If I'm being honest, the people who I have had the most conflict with in this job have been the volunteers who come in to serve dinner at night.  Most of them are working professionals- coming in after work still dressed in their business clothes.  As they enter the kitchen, perhaps they have not met "the new cook yet"- and I'm whipping around the kitchen trying to keep things in order as they put on hair nets and aprons.  The male volunteers often look around, wondering where the leader of the kitchen is, looking straight passed me, even though I am the only one dressed in a chef coat.  Often they make jokes, saying "Oh, are you the executive chef?", being sarcastic, not realizing that I am in charge.  I simply look at them and respond "yes", and continue to carry trays of food out of the oven and check to see if the iced tea is made.  It does not make me insecure- just confused and annoyed- because at times I feel belittled and doubted by outsiders, even though the residents who work with me are well aware that I am the leader and we are functioning smoothly and happily as a kitchen staff.

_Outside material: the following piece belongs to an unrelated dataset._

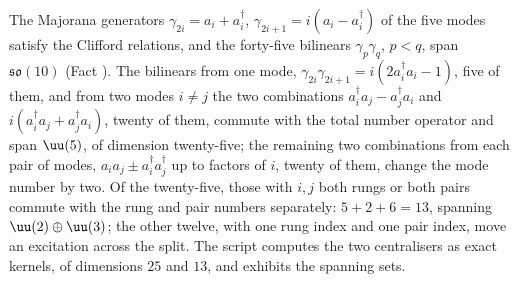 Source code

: The Majorana generators $\gamma_{2i} = a_{i} + a_{i}^{\dagger}$, $\gamma_{2i+1} = i(a_{i} - a_{i}^{\dagger})$ of the five modes satisfy the Clifford relations, and the forty-five bilinears $\gamma_{p}\gamma_{q}$, $p < q$, span $\mathfrak{so}(10)$ (Fact ). The bilinears from one mode, $\gamma_{2i}\gamma_{2i+1} = i(2a_{i}^{\dagger}a_{i} - 1)$, five of them, and from two modes $i \neq j$ the two combinations $a_{i}^{\dagger}a_{j} - a_{j}^{\dagger}a_{i}$ and $i(a_{i}^{\dagger}a_{j} + a_{j}^{\dagger}a_{i})$, twenty of them, commute with the total number operator and span $\uu(5)$, of dimension twenty-five; the remaining two combinations from each pair of modes, $a_{i}a_{j} \pm a_{i}^{\dagger}a_{j}^{\dagger}$ up to factors of $i$, twenty of them, change the mode number by two. Of the twenty-five, those with $i, j$ both rungs or both pairs commute with the rung and pair numbers separately: $5 + 2 + 6 = 13$, spanning $\uu(2) \oplus \uu(3)$; the other twelve, with one rung index and one pair index, move an excitation across the split. The script computes the two centralisers as exact kernels, of dimensions $25$ and $13$, and exhibits the spanning sets.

I feel like the residents are my family in a way, and  sometimes I ask them why the volunteers treat me in these ways.  They tell me that the volunteers might be stunned that I am the leader at first, but by the end of their shift, they are always well aware that that is the case.

I am happy when I am working because I am using food as an avenue to serve and love others.  I get to teach and instruct, while learning as well.  Many of the residents are great cooks, and I am always asking them about their personal recipes and what types of foods they love.  I love to spend time with them, and I only work with the ones who want to work with me.  If they do not want to be in the kitchen, I let them go, and request others by name who I know would want to work.  There is no forcing anyone to do anything, and at times I have had to turn away residents who want to volunteer as extra kitchen staff because the kitchen is too full.  I've had my fair share of drama- ladies wanting to work in heals and dresses, men panicking when I ask them to do certain jobs and screaming "I can't cook though!", and sometimes too much dessert disappearing from the cooler.  But more than anything, I have a wonderful staff and I enjoy instructing and engaging with them all.

Maybe I'm just new at the job and have a romantic view of the whole thing, but working as a cook at the mission feels like my calling, and I'm glad that I'm doing it and I will constantly look for ways to do it better.

There's something magical about picking up the kitchen after dinner, singing and sweating, and knowing that we have experienced another successful meal together through our teamwork.  It feels good to work hard physically, as well as to stretch myself emotionally to care for these people.  I sleep well at night, and in a strange way, it's hard to picture myself doing anything else.

One day I watched a man who had come in off the street eat the chicken salad I made for lunch.  He ate quickly and I could tell he was very hungry.  I started crying while I watched him because I realized that what I had prepared was nourishing his body and fulfilling a need, and that he was enjoying it at the same time.  I realized how spiritual that is- to serve others and to fulfill their needs and nourish them in any way that we can.  I remembered that it was more than worth it to work this hard to feed these people.  He asked for more and I gave him seconds, and something inside of me felt alive and broken at the same time as we locked eyes and he thanked me over and over again.